Any picture among the records should be left out, please; retype the rest exactly.

**Provided data**:
● ● ●
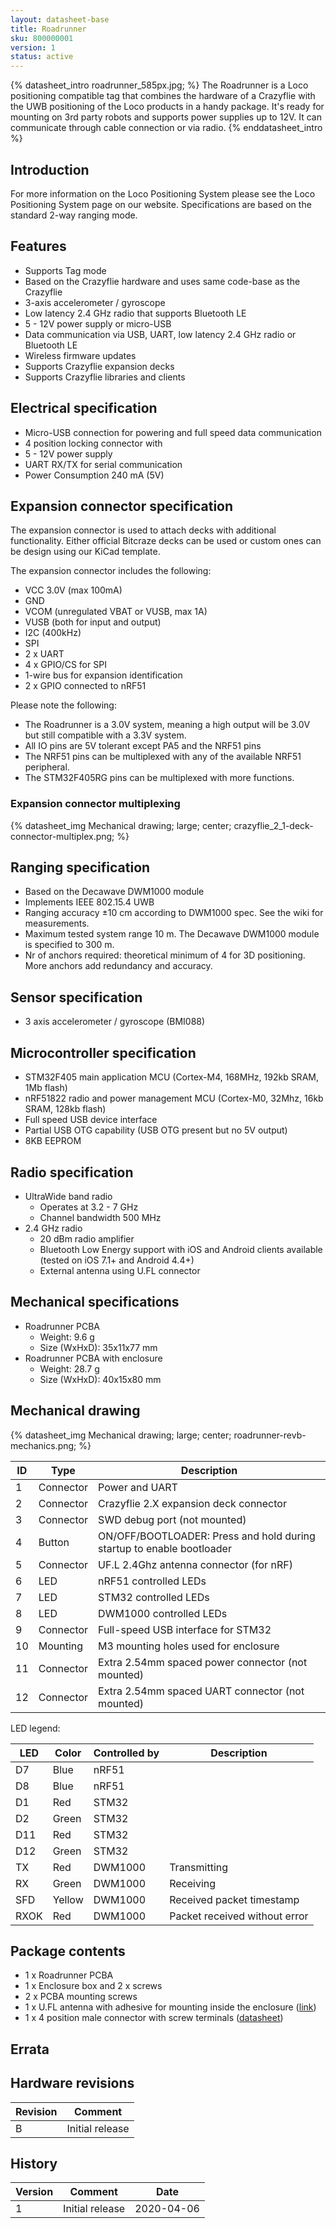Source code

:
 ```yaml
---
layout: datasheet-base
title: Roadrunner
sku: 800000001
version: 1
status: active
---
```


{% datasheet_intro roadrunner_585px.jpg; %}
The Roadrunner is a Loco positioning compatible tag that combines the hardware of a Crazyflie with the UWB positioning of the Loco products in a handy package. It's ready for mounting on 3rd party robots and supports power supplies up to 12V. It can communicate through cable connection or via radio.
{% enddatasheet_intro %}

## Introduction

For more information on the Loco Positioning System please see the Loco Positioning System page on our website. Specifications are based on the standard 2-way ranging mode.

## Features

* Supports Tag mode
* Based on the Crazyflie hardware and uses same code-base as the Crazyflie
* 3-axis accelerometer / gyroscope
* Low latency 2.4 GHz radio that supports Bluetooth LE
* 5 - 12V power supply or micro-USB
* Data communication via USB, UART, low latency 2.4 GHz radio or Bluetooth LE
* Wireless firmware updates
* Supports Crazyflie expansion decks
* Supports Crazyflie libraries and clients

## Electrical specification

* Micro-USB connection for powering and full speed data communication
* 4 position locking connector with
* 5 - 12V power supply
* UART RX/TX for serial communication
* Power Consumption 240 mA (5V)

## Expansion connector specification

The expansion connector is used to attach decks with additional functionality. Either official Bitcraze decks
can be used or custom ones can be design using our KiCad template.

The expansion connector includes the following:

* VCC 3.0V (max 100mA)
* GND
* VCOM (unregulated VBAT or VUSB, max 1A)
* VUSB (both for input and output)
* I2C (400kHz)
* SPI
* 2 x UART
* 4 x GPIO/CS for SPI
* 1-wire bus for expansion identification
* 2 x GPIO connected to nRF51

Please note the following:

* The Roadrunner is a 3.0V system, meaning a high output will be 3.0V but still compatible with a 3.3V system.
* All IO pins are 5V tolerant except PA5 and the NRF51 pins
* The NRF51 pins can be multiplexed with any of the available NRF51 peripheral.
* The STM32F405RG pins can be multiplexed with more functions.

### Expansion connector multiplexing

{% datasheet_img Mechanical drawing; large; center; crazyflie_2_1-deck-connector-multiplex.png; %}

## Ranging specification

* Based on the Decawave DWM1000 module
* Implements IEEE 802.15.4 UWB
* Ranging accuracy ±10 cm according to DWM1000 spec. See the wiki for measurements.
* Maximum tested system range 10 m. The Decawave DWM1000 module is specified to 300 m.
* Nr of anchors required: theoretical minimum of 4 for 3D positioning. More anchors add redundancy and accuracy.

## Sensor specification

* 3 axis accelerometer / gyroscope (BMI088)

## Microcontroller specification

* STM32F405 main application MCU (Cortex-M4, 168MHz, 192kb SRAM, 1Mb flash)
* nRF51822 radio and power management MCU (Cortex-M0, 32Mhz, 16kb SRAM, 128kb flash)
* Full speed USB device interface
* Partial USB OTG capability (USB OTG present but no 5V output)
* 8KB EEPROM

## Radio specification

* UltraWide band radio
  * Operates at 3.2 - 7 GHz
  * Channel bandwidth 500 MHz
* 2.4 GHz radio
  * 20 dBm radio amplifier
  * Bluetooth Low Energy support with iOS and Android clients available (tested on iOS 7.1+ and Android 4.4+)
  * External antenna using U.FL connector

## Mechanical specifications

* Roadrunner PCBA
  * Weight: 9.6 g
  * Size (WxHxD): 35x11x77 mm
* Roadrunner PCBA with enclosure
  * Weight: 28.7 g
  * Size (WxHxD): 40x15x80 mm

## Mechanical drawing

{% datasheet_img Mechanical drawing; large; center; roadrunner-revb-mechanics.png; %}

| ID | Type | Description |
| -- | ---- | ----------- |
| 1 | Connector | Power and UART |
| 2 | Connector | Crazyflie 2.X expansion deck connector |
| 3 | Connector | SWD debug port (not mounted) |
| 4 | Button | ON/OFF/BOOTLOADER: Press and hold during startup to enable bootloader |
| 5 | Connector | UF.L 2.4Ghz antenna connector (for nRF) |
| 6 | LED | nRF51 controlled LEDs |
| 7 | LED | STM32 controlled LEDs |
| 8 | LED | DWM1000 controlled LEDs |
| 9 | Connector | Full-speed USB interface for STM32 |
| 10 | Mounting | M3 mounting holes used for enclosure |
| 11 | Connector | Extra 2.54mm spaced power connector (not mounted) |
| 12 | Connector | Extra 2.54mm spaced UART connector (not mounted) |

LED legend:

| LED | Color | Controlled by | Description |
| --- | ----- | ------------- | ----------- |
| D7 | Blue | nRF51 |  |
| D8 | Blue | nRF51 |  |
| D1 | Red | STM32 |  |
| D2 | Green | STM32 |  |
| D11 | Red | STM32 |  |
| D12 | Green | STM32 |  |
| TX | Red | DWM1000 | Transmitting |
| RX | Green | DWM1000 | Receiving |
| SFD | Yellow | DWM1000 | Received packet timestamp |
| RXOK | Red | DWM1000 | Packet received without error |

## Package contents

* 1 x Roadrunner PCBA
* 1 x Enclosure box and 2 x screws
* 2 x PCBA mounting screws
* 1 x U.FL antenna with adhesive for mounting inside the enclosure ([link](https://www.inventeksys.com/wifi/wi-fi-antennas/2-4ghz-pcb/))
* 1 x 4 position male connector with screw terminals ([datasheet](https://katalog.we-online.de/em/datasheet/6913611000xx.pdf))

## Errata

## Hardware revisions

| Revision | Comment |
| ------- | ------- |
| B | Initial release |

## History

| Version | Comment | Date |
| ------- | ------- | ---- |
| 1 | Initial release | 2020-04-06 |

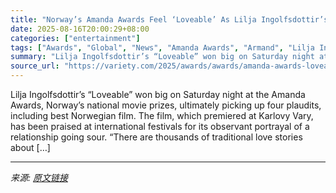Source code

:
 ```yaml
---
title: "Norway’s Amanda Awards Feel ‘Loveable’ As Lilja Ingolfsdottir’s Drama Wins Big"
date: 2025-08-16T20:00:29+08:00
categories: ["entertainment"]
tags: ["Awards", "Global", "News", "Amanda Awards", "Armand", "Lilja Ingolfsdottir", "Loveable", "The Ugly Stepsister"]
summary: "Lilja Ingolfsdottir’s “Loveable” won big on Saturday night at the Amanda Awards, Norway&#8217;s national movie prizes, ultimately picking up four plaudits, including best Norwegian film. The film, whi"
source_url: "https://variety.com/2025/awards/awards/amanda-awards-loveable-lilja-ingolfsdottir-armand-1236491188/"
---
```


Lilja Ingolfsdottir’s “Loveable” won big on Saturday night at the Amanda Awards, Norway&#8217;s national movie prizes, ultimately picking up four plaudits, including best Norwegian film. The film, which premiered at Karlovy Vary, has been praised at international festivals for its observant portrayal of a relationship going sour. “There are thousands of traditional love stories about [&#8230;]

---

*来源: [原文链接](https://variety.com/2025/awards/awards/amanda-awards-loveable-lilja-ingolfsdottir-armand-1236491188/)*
● ● ●
**Task output**:
Source code

:
 ```yaml
---
layout: datasheet-base
title: Roadrunner
sku: 800000001
version: 1
status: active
---
```


{% datasheet_intro roadrunner_585px.jpg; %}
The Roadrunner is a Loco positioning compatible tag that combines the hardware of a Crazyflie with the UWB positioning of the Loco products in a handy package. It's ready for mounting on 3rd party robots and supports power supplies up to 12V. It can communicate through cable connection or via radio.
{% enddatasheet_intro %}

## Introduction

For more information on the Loco Positioning System please see the Loco Positioning System page on our website. Specifications are based on the standard 2-way ranging mode.

## Features

* Supports Tag mode
* Based on the Crazyflie hardware and uses same code-base as the Crazyflie
* 3-axis accelerometer / gyroscope
* Low latency 2.4 GHz radio that supports Bluetooth LE
* 5 - 12V power supply or micro-USB
* Data communication via USB, UART, low latency 2.4 GHz radio or Bluetooth LE
* Wireless firmware updates
* Supports Crazyflie expansion decks
* Supports Crazyflie libraries and clients

## Electrical specification

* Micro-USB connection for powering and full speed data communication
* 4 position locking connector with
* 5 - 12V power supply
* UART RX/TX for serial communication
* Power Consumption 240 mA (5V)

## Expansion connector specification

The expansion connector is used to attach decks with additional functionality. Either official Bitcraze decks
can be used or custom ones can be design using our KiCad template.

The expansion connector includes the following:

* VCC 3.0V (max 100mA)
* GND
* VCOM (unregulated VBAT or VUSB, max 1A)
* VUSB (both for input and output)
* I2C (400kHz)
* SPI
* 2 x UART
* 4 x GPIO/CS for SPI
* 1-wire bus for expansion identification
* 2 x GPIO connected to nRF51

Please note the following:

* The Roadrunner is a 3.0V system, meaning a high output will be 3.0V but still compatible with a 3.3V system.
* All IO pins are 5V tolerant except PA5 and the NRF51 pins
* The NRF51 pins can be multiplexed with any of the available NRF51 peripheral.
* The STM32F405RG pins can be multiplexed with more functions.

### Expansion connector multiplexing

{% datasheet_img Mechanical drawing; large; center; crazyflie_2_1-deck-connector-multiplex.png; %}

## Ranging specification

* Based on the Decawave DWM1000 module
* Implements IEEE 802.15.4 UWB
* Ranging accuracy ±10 cm according to DWM1000 spec. See the wiki for measurements.
* Maximum tested system range 10 m. The Decawave DWM1000 module is specified to 300 m.
* Nr of anchors required: theoretical minimum of 4 for 3D positioning. More anchors add redundancy and accuracy.

## Sensor specification

* 3 axis accelerometer / gyroscope (BMI088)

## Microcontroller specification

* STM32F405 main application MCU (Cortex-M4, 168MHz, 192kb SRAM, 1Mb flash)
* nRF51822 radio and power management MCU (Cortex-M0, 32Mhz, 16kb SRAM, 128kb flash)
* Full speed USB device interface
* Partial USB OTG capability (USB OTG present but no 5V output)
* 8KB EEPROM

## Radio specification

* UltraWide band radio
  * Operates at 3.2 - 7 GHz
  * Channel bandwidth 500 MHz
* 2.4 GHz radio
  * 20 dBm radio amplifier
  * Bluetooth Low Energy support with iOS and Android clients available (tested on iOS 7.1+ and Android 4.4+)
  * External antenna using U.FL connector

## Mechanical specifications

* Roadrunner PCBA
  * Weight: 9.6 g
  * Size (WxHxD): 35x11x77 mm
* Roadrunner PCBA with enclosure
  * Weight: 28.7 g
  * Size (WxHxD): 40x15x80 mm

## Mechanical drawing

{% datasheet_img Mechanical drawing; large; center; roadrunner-revb-mechanics.png; %}

| ID | Type | Description |
| -- | ---- | ----------- |
| 1 | Connector | Power and UART |
| 2 | Connector | Crazyflie 2.X expansion deck connector |
| 3 | Connector | SWD debug port (not mounted) |
| 4 | Button | ON/OFF/BOOTLOADER: Press and hold during startup to enable bootloader |
| 5 | Connector | UF.L 2.4Ghz antenna connector (for nRF) |
| 6 | LED | nRF51 controlled LEDs |
| 7 | LED | STM32 controlled LEDs |
| 8 | LED | DWM1000 controlled LEDs |
| 9 | Connector | Full-speed USB interface for STM32 |
| 10 | Mounting | M3 mounting holes used for enclosure |
| 11 | Connector | Extra 2.54mm spaced power connector (not mounted) |
| 12 | Connector | Extra 2.54mm spaced UART connector (not mounted) |

LED legend:

| LED | Color | Controlled by | Description |
| --- | ----- | ------------- | ----------- |
| D7 | Blue | nRF51 |  |
| D8 | Blue | nRF51 |  |
| D1 | Red | STM32 |  |
| D2 | Green | STM32 |  |
| D11 | Red | STM32 |  |
| D12 | Green | STM32 |  |
| TX | Red | DWM1000 | Transmitting |
| RX | Green | DWM1000 | Receiving |
| SFD | Yellow | DWM1000 | Received packet timestamp |
| RXOK | Red | DWM1000 | Packet received without error |

## Package contents

* 1 x Roadrunner PCBA
* 1 x Enclosure box and 2 x screws
* 2 x PCBA mounting screws
* 1 x U.FL antenna with adhesive for mounting inside the enclosure ([link](https://www.inventeksys.com/wifi/wi-fi-antennas/2-4ghz-pcb/))
* 1 x 4 position male connector with screw terminals ([datasheet](https://katalog.we-online.de/em/datasheet/6913611000xx.pdf))

## Errata

## Hardware revisions

| Revision | Comment |
| ------- | ------- |
| B | Initial release |

## History

| Version | Comment | Date |
| ------- | ------- | ---- |
| 1 | Initial release | 2020-04-06 |

Source code

:
 ```yaml
---
title: "Norway’s Amanda Awards Feel ‘Loveable’ As Lilja Ingolfsdottir’s Drama Wins Big"
date: 2025-08-16T20:00:29+08:00
categories: ["entertainment"]
tags: ["Awards", "Global", "News", "Amanda Awards", "Armand", "Lilja Ingolfsdottir", "Loveable", "The Ugly Stepsister"]
summary: "Lilja Ingolfsdottir’s “Loveable” won big on Saturday night at the Amanda Awards, Norway&#8217;s national movie prizes, ultimately picking up four plaudits, including best Norwegian film. The film, whi"
source_url: "https://variety.com/2025/awards/awards/amanda-awards-loveable-lilja-ingolfsdottir-armand-1236491188/"
---
```


Lilja Ingolfsdottir’s “Loveable” won big on Saturday night at the Amanda Awards, Norway&#8217;s national movie prizes, ultimately picking up four plaudits, including best Norwegian film. The film, which premiered at Karlovy Vary, has been praised at international festivals for its observant portrayal of a relationship going sour. “There are thousands of traditional love stories about [&#8230;]

---

*来源: [原文链接](https://variety.com/2025/awards/awards/amanda-awards-loveable-lilja-ingolfsdottir-armand-1236491188/)*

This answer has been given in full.